まとめると、ドルは全体的に横ばいでした。週後半にポンドとユーロに対しては弱含みましたが、多くの新興国通貨に対しては依然として強さを維持しました。市場心理と中央銀行のシグナル(BOE利下げ観測の上昇、FRB据え置き観測の上昇)が主要な要因でした。
見通しと来週の注目点
米国政府のシャットダウン解除により、市場の注目は遅延していたデータと今後の発表内容に移っています。米国では、10月分の滞留データが来週にかけて発表される見込みで、住宅着工件数、建築許可、既存住宅販売、S&P PMI最終値、FRB高官の講演などが予定されています。(重要な点として、10月の非農業部門雇用者数は失業率なしで発表されます。)投資家はこれらのデータから景気とインフレの手掛かりを探ることになります。英国では、火曜日の失業率、木曜日の第3四半期GDPが注目され、BOEはこれらを基に利下げ時期を精査します。中国は金曜日に10月の工業生産・小売売上を発表しますが、先行するPMIが弱かったため、追加刺激策の必要性を判断する重要指標となります。最後に、米国の企業決算シーズンは終盤に差し掛かっていますが、まだ主要企業の発表が残っており、そのガイダンスが注目されます。

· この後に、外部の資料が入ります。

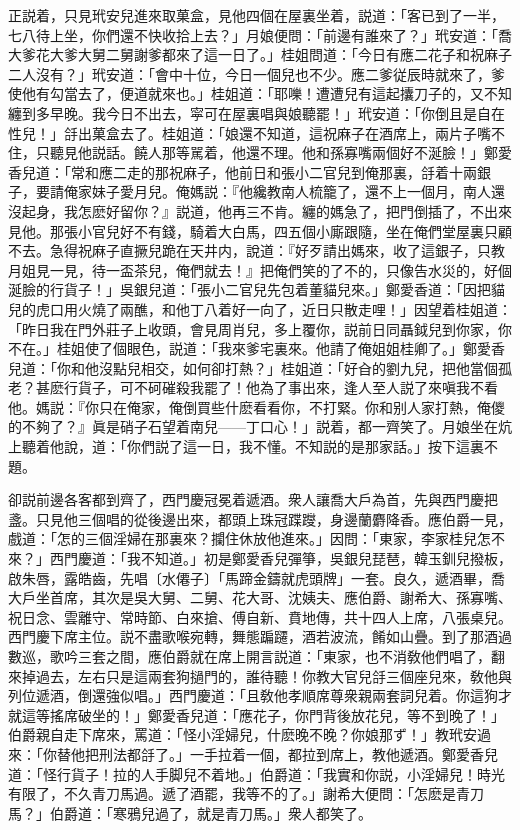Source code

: 正説着，只見玳安兒進來取菓盒，見他四個在屋裏坐着，説道：「客已到了一半，七八待上坐，你們還不快收拾上去？」月娘便問：「前邊有誰來了？」玳安道：「喬大爹花大爹大舅二舅謝爹都來了這一日了。」桂姐問道：「今日有應二花子和祝麻子二人沒有？」玳安道：「會中十位，今日一個兒也不少。應二爹従辰時就來了，爹使他有勾當去了，便道就來也。」桂姐道：「耶嚛！遭遭兒有這起攮刀子的，又不知纏到多早晚。我今日不出去，寜可在屋裏唱與娘聽罷！」玳安道：「你倒且是自在性兒！」㧱出菓盒去了。桂姐道：「娘還不知道，這祝麻子在酒席上，兩片子嘴不住，只聽見他説話。饒人那等駡着，他還不理。他和孫寡嘴兩個好不涎臉！」鄭愛香兒道：「常和應二走的那祝麻子，他前日和張小二官兒到俺那裏，㧱着十兩銀子，要請俺家妹子愛月兒。俺媽説：『他纔教南人梳籠了，還不上一個月，南人還沒起身，我怎麽好留你？』説道，他再三不肯。纏的媽急了，把門倒插了，不出來見他。那張小官兒好不有錢，騎着大白馬，四五個小廝跟隨，坐在俺們堂屋裏只顧不去。急得祝麻子直撅兒跪在天井内，說道：『好歹請出媽來，收了這銀子，只教月姐見一見，待一盃茶兒，俺們就去！』把俺們笑的了不的，只像告水災的，好個涎臉的行貨子！」吳銀兒道：「張小二官兒先包着董貓兒來。」鄭愛香道：「因把貓兒的虎口用火燒了兩醮，和他丁八着好一向了，近日只散走哩！」因望着桂姐道：「昨日我在門外莊子上收頭，會見周肖兒，多上覆你，説前日同聶鉞兒到你家，你不在。」桂姐使了個眼色，説道：「我來爹宅裏來。他請了俺姐姐桂卿了。」鄭愛香兒道：「你和他沒點兒相交，如何卻打熱？」桂姐道：「好㒲的劉九兒，把他當個孤老？甚麽行貨子，可不砢磪殺我罷了！他為了事出來，逢人至人説了來嗔我不看他。媽説：『你只在俺家，俺倒買些什麽看看你，不打緊。你和别人家打熱，俺儍的不夠了？』眞是硝子石望着南兒——丁口心！」説着，都一齊笑了。月娘坐在炕上聽着他說，道：「你們説了這一日，我不懂。不知説的是那家話。」按下這裏不題。

卻説前邊各客都到齊了，西門慶冠冕着遞酒。衆人讓喬大戶為首，先與西門慶把盞。只見他三個唱的從後邊出來，都頭上珠冠蹀躞，身邊蘭麝降香。應伯爵一見，戲道：「怎的三個淫婦在那裏來？攔住休放他進來。」因問：「東家，李家桂兒怎不來？」西門慶道：「我不知道。」初是鄭愛香兒彈箏，吳銀兒琵琶，韓玉釧兒撥板，啟朱唇，露皓齒，先唱〔水僊子〕「馬蹄金鑄就虎頭牌」一套。良久，遞酒畢，喬大戶坐首席，其次是吳大舅、二舅、花大哥、沈姨夫、應伯爵、謝希大、孫寡嘴、祝日念、雲離守、常時節、白來搶、傅自新、賁地傳，共十四人上席，八張桌兒。西門慶下席主位。説不盡歌喉宛轉，舞態蹁躚，酒若波流，餚如山疊。到了那酒過數巡，歌吟三套之間，應伯爵就在席上開言説道：「東家，也不消敎他們唱了，翻來掉過去，左右只是這兩套狗撾門的，誰待聽！你教大官兒㧱三個座兒來，敎他與列位遞酒，倒還強似唱。」西門慶道：「且敎他孝順席尊衆親兩套詞兒着。你這狗才就這等搖席破坐的！」鄭愛香兒道：「應花子，你門背後放花兒，等不到晚了！」伯爵親自走下席來，罵道：「怪小淫婦兒，什麽晚不晚？你娘那ず！」教玳安過來：「你替他把刑法都㧱了。」一手拉着一個，都拉到席上，教他遞酒。鄭愛香兒道：「怪行貨子！拉的人手脚兒不着地。」伯爵道：「我實和你説，小淫婦兒！時光有限了，不久青刀馬過。遞了酒罷，我等不的了。」謝希大便問：「怎麽是青刀馬？」伯爵道：「寒鴉兒過了，就是青刀馬。」衆人都笑了。

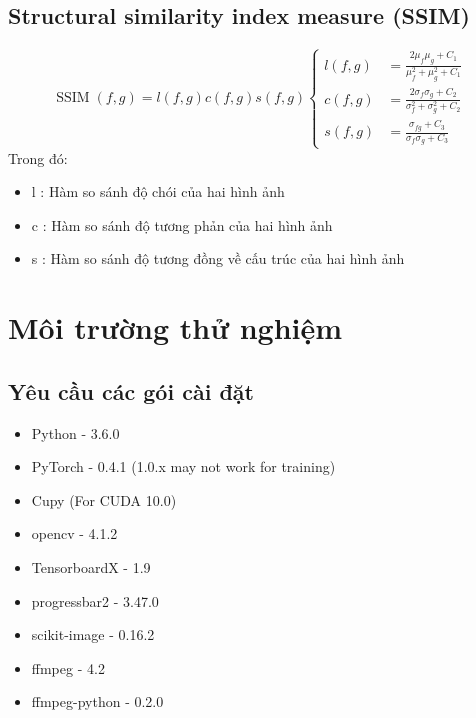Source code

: \subsection{Structural similarity index measure (SSIM)}
\hspace{10mm}{
SSIM là một thước đo chất lượng chuẩn mực được sử dụng để đo lường sự tương đồng giữa hai hình ảnh. Nó được phát triển bởi Wang et al. [No.], được xem là mô phỏng tương quan với nhận thức về chất lượng của hệ thống thị giác của con người (HVS). Khác với việc sử dụng các phương pháp tổng hợp lỗi cổ điển, SSIM được thiết kế để mô hình hóa bất kỳ biến dạng hình ảnh nào dưới dạng kết hợp của ba yếu tố là mất tương quan, méo độ chói và méo tương phản. SSIM được định nghĩa là:
}
\begin{equation}
\operatorname{SSIM}(f, g)=l(f, g) c(f, g) s(f, g)
\left\{\begin{aligned} l(f, g) &=\frac{2 \mu_{f} \mu_{g}+C_{1}}{\mu_{f}^{2}+\mu_{g}^{2}+C_{1}} \\ c(f, g) &=\frac{2 \sigma_{f} \sigma_{g}+C_{2}}{\sigma_{f}^{2}+\sigma_{g}^{2}+C_{2}} \\ s(f, g) &=\frac{\sigma_{f g}+C_{3}}{\sigma_{f} \sigma_{g}+C_{3}} \end{aligned}\right.
\end{equation}
Trong đó:
\begin{itemize}
    \item l : Hàm so sánh độ chói của hai hình ảnh
    \item c : Hàm so sánh độ tương phản của hai hình ảnh
    \item s : Hàm so sánh độ tương đồng về cấu trúc của hai hình ảnh
\end{itemize}

\section{Môi trường thử nghiệm}
\subsection{Yêu cầu các gói cài đặt}
\begin{itemize}
    \item Python - 3.6.0 
    \item PyTorch - 0.4.1 (1.0.x may not work for training)
    \item Cupy (For CUDA 10.0) 
    \item opencv -  4.1.2
    \item TensorboardX - 1.9
    \item progressbar2 - 3.47.0
    \item scikit-image - 0.16.2
    \item ffmpeg - 4.2
    \item ffmpeg-python - 0.2.0
\end{itemize}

総じて、投資家は慎重姿勢で11月下旬に入っています。シャットダウン終了は安心感をもたらしたものの、データ不足や政策シフトにより不確実性は依然として高い状態です。多くの投資家は今後の経済指標が方向性を示すのを待っています。中国がさらに弱含んだり米国データが失望的であったりすれば、市場はより低い水準を試す可能性があります。逆に、インフレが目標付近で安定しつつある兆しや、政府が緊縮財政を回避する兆しが見られれば、穏やかな上昇が起こる可能性があります。要するに、来週の経済データ(および中央銀行の発言)は第4四半期残りの市場テーマを決定づける鍵となり、当面は市場心理が慎重姿勢を保つ公算が大きいと言えます。